Lange Jahre war Klaus Kinski der Schrecken aller C-Film-Regisseure. Seit Anfang der 80er aber sah man ihn häufiger in halbwegs seriösen Rollen. Er spielte unter Billy Wilder, James Toback und George Roy Hill. 1981 stand er neben Sterling Hayden, Oliver Reed und Sarah Miles für den Thriller „Die schwarze Mamba“ (Pro7, 22 Uhr) vor der Kamera.

Sonntag, 27.12.

Um 14.50 Uhr muß der kleine Michael Ande wieder los und zum vierten Male seit 1966 in See stechen, da doch „Die Schatzinsel“ auf ihn wartet, mitten in der Zweiten Deutschen Fernsee. In die Internatsschnulze „Der Club der toten Dichter“ (ARD, 20.15 Uhr) verziehen sich gern LehrerInnen, wenn sie mal zwei Stunden heile Welt genießen möchten. Aber den Schülern die Comics verbieten! Schämt Euch. Regisseur Peter Weir wird ganz streng im Auge gehalten, seit er den frankokanadischen Film „Les Noces de Papier“ mit dem fetten Depardieu als „Green Card“ remakte, ohne mit einem Wort auf das Original hinzuweisen. Soll sich auch schämen.

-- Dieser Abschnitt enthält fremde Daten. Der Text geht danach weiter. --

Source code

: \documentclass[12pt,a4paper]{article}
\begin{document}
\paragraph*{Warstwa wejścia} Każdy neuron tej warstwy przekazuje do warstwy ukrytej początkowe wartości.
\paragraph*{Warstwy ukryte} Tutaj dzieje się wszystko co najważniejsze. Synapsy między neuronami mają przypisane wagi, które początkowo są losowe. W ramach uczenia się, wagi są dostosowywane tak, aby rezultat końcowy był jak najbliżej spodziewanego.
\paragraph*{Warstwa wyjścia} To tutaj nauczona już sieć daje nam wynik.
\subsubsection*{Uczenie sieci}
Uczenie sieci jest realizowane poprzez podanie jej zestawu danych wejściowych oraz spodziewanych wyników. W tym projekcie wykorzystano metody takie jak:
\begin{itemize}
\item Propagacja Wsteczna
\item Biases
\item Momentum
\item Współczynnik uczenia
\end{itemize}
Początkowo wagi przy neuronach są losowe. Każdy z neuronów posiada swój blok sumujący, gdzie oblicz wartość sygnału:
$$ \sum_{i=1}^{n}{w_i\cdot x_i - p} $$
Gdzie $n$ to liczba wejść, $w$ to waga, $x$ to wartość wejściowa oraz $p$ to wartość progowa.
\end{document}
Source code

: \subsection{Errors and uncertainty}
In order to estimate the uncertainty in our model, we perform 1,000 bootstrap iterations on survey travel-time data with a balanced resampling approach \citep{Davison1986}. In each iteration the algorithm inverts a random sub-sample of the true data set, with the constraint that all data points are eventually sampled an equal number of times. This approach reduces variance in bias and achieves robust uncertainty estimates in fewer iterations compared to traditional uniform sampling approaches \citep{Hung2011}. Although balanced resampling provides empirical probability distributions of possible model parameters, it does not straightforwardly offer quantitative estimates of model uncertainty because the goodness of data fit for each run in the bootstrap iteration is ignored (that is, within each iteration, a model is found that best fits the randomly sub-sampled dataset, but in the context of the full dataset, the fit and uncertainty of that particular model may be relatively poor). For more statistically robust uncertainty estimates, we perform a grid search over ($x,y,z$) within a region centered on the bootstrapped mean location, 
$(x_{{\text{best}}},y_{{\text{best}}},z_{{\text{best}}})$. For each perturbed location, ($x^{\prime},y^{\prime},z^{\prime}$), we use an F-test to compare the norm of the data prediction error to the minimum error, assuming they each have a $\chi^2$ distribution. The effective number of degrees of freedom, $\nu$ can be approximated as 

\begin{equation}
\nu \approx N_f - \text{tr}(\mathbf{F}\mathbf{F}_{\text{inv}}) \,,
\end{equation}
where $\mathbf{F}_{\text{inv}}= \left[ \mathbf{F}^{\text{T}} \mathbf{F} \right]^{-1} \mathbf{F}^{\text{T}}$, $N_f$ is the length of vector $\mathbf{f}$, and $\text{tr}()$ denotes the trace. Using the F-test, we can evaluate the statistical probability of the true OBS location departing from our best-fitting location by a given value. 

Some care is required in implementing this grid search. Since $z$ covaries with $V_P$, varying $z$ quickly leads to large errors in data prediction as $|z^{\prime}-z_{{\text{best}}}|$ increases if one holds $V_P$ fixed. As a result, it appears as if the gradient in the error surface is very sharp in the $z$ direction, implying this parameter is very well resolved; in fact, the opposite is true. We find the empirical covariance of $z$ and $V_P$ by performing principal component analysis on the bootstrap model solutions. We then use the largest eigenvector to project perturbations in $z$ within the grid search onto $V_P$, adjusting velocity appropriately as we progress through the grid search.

Sie habe immer schon gewußt, schrieb taz-Kolumnistin Marcia Pally sinngemäß über „Blue Steel“ (RTL, 22 Uhr), daß Jamie Lee Curtis prima einen weiblichen „Dirty Harry“ abgeben würde. Damit wäre Kathryn Bigelows gut gemachter Thriller genial erfaßt. Der Umstand, daß der psychopathische Killer über eine auf jüdische Herkunft deutende Physiognomie verfügt, könnte unerwähnt bleiben, gäbe es da nicht dieses seltsame Blutopferritual auf dem Hochhausdach, das dramaturgisch keinerlei Sinn macht und ein etwas ungutes Gefühl hinterließ. Aber vielleicht ist man in diesen Tagen einfach ein wenig überempfindlich...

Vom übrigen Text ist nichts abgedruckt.